[Source data]
################
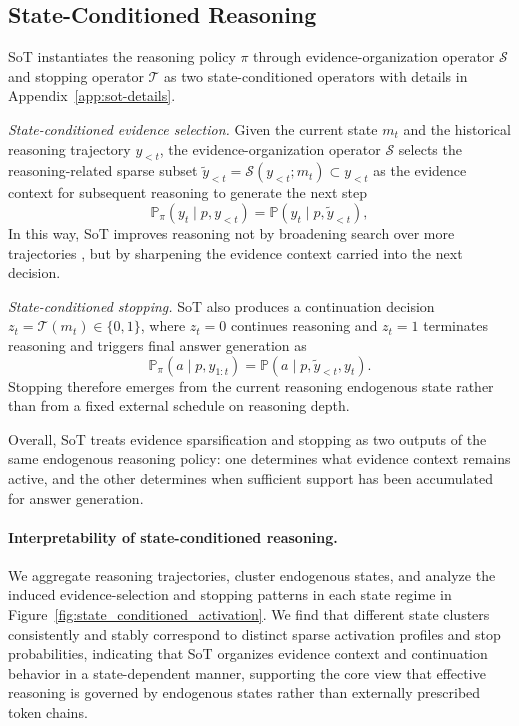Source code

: \subsection{State-Conditioned Reasoning}
\label{sec:state_driven_activation}

SoT instantiates the reasoning policy \(\pi\) through evidence-organization operator \(\mathcal{S}\) and stopping operator \(\mathcal{T}\) as two state-conditioned operators with details in Appendix~\ref{app:sot-details}.

\emph{State-conditioned evidence selection.}
Given the current state \(m_t\) and the historical reasoning trajectory \(y_{<t}\), the evidence-organization operator \(\mathcal{S}\) selects the reasoning-related sparse subset \(\widetilde{y}_{<t}=\mathcal{S}(y_{<t};m_t)\subset y_{<t}\) as the evidence context for subsequent reasoning to generate the next step
\begin{equation}
\mathbb{P}_{\pi}(y_t \mid p,y_{<t}) = \mathbb{P}\!\left(y_t \mid p,\widetilde{y}_{<t}\right),
\label{eq:state_policy_select}
\end{equation}
In this way, SoT improves reasoning not by broadening search over more trajectories \citep{yao2023tree}, but by sharpening the evidence context carried into the next decision.

\emph{State-conditioned stopping.}
SoT also produces a continuation decision \(z_t=\mathcal{T}(m_t)\in\{0,1\}\), where \(z_t=0\) continues reasoning and \(z_t=1\) terminates reasoning and triggers final answer generation as
\begin{equation}
\mathbb{P}_{\pi}(a \mid p,y_{1:t}) = \mathbb{P}(a \mid p,\widetilde{y}_{<t}, y_t).
\label{eq:state_policy_step}
\end{equation}
Stopping therefore emerges from the current reasoning endogenous state rather than from a fixed external schedule \citep{hosseini2026early} on reasoning depth.

Overall, SoT treats evidence sparsification and stopping as two outputs of the same endogenous reasoning policy: one determines what evidence context remains active, and the other determines when sufficient support has been accumulated for answer generation.

\paragraph{Interpretability of state-conditioned reasoning.}
We aggregate reasoning trajectories, cluster endogenous states, and analyze the induced evidence-selection and stopping patterns in each state regime in Figure~\ref{fig:state_conditioned_activation}. 
We find that different state clusters consistently and stably correspond to distinct sparse activation profiles and stop probabilities, indicating that SoT organizes evidence context and continuation behavior in a state-dependent manner, supporting the core view that effective reasoning is governed by endogenous states rather than externally prescribed token chains.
################
* Work to complete *
Each entry must be set down word for word; no image may be carried over.

* Response to the exercise *
Source code

: \subsection{State-Conditioned Reasoning}
\label{sec:state_driven_activation}

SoT instantiates the reasoning policy \(\pi\) through evidence-organization operator \(\mathcal{S}\) and stopping operator \(\mathcal{T}\) as two state-conditioned operators with details in Appendix~\ref{app:sot-details}.

\emph{State-conditioned evidence selection.}
Given the current state \(m_t\) and the historical reasoning trajectory \(y_{<t}\), the evidence-organization operator \(\mathcal{S}\) selects the reasoning-related sparse subset \(\widetilde{y}_{<t}=\mathcal{S}(y_{<t};m_t)\subset y_{<t}\) as the evidence context for subsequent reasoning to generate the next step
\begin{equation}
\mathbb{P}_{\pi}(y_t \mid p,y_{<t}) = \mathbb{P}\!\left(y_t \mid p,\widetilde{y}_{<t}\right),
\label{eq:state_policy_select}
\end{equation}
In this way, SoT improves reasoning not by broadening search over more trajectories \citep{yao2023tree}, but by sharpening the evidence context carried into the next decision.

\emph{State-conditioned stopping.}
SoT also produces a continuation decision \(z_t=\mathcal{T}(m_t)\in\{0,1\}\), where \(z_t=0\) continues reasoning and \(z_t=1\) terminates reasoning and triggers final answer generation as
\begin{equation}
\mathbb{P}_{\pi}(a \mid p,y_{1:t}) = \mathbb{P}(a \mid p,\widetilde{y}_{<t}, y_t).
\label{eq:state_policy_step}
\end{equation}
Stopping therefore emerges from the current reasoning endogenous state rather than from a fixed external schedule \citep{hosseini2026early} on reasoning depth.

Overall, SoT treats evidence sparsification and stopping as two outputs of the same endogenous reasoning policy: one determines what evidence context remains active, and the other determines when sufficient support has been accumulated for answer generation.

\paragraph{Interpretability of state-conditioned reasoning.}
We aggregate reasoning trajectories, cluster endogenous states, and analyze the induced evidence-selection and stopping patterns in each state regime in Figure~\ref{fig:state_conditioned_activation}. 
We find that different state clusters consistently and stably correspond to distinct sparse activation profiles and stop probabilities, indicating that SoT organizes evidence context and continuation behavior in a state-dependent manner, supporting the core view that effective reasoning is governed by endogenous states rather than externally prescribed token chains.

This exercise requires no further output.